Work item — Which lines below contain the word "model"? Copy each one.

Supplied data —
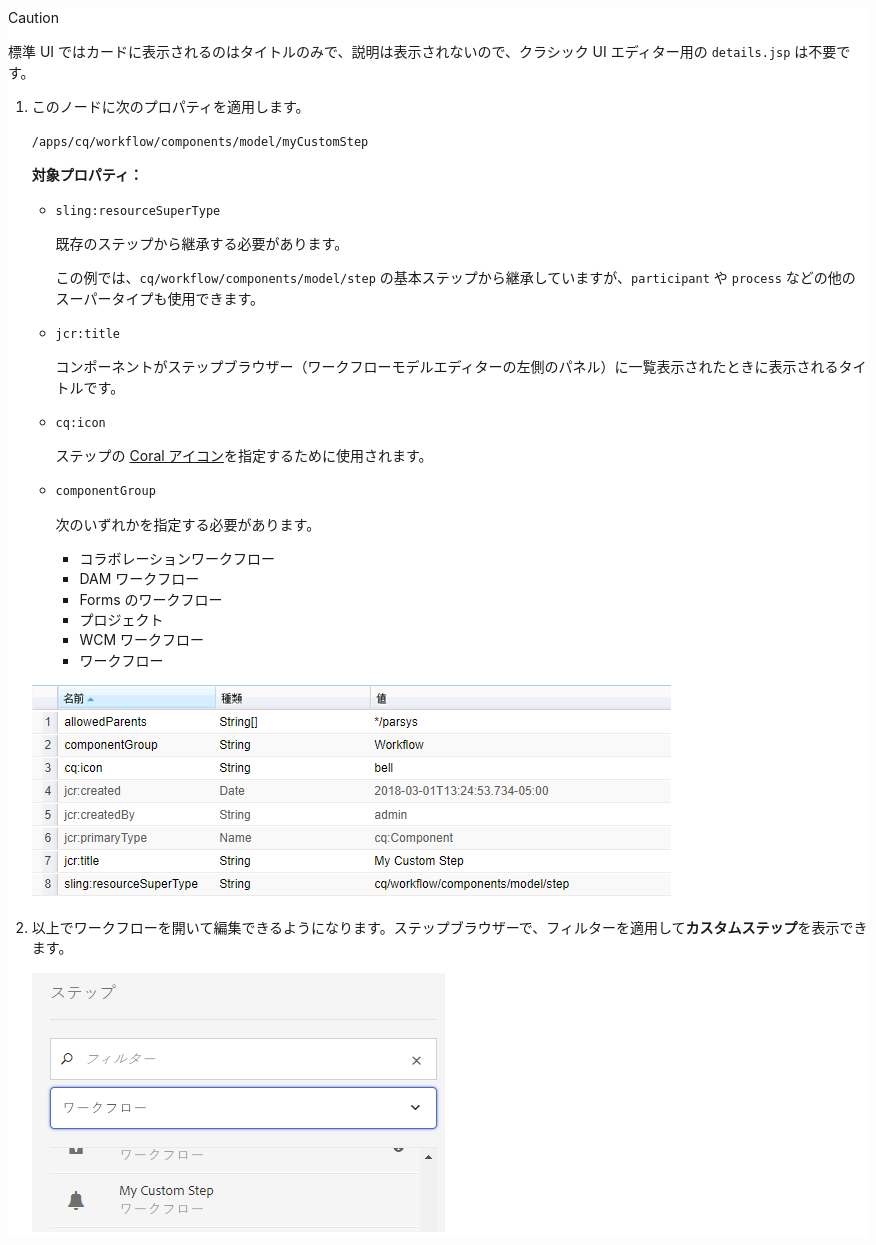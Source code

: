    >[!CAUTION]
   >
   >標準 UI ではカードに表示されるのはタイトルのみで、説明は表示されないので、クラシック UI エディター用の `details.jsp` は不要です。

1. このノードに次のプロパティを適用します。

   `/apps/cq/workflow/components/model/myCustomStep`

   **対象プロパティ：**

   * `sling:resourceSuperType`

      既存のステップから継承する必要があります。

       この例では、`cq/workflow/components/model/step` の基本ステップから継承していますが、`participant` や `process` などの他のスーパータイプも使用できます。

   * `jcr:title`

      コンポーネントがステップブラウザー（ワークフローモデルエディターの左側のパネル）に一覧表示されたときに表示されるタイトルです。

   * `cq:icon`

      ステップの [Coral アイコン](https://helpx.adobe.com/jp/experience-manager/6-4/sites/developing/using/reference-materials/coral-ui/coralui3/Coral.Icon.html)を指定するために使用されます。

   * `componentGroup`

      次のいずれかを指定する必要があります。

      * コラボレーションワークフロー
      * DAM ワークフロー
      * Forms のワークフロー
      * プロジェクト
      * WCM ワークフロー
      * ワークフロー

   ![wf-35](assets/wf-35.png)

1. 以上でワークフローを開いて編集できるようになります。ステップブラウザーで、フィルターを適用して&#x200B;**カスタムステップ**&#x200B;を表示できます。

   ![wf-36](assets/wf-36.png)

* * *

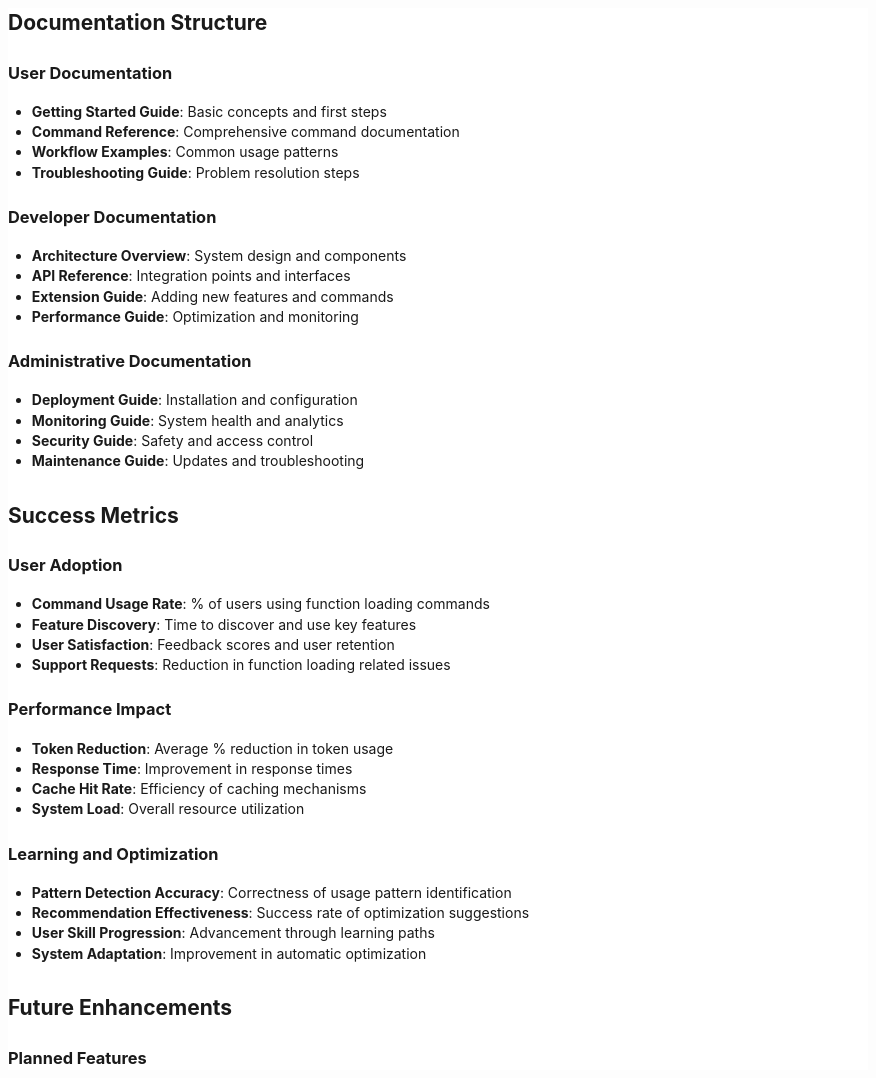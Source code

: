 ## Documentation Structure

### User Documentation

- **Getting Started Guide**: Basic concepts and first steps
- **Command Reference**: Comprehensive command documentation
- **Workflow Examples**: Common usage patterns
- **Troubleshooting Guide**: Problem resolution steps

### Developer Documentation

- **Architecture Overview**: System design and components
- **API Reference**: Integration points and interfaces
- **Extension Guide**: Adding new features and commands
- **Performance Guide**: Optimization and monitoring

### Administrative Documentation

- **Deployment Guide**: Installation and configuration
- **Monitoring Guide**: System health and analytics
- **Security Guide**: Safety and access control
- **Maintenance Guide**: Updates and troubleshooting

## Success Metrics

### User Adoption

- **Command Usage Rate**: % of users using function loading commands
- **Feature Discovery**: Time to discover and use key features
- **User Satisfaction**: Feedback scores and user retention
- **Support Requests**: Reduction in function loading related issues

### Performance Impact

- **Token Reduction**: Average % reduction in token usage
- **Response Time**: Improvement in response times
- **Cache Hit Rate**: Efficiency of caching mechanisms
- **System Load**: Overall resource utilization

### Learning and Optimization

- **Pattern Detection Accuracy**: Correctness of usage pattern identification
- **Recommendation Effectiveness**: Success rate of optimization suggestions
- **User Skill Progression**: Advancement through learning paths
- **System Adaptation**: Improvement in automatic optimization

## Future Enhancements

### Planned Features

Solved exercise —
   `/apps/cq/workflow/components/model/myCustomStep`
       この例では、`cq/workflow/components/model/step` の基本ステップから継承していますが、`participant` や `process` などの他のスーパータイプも使用できます。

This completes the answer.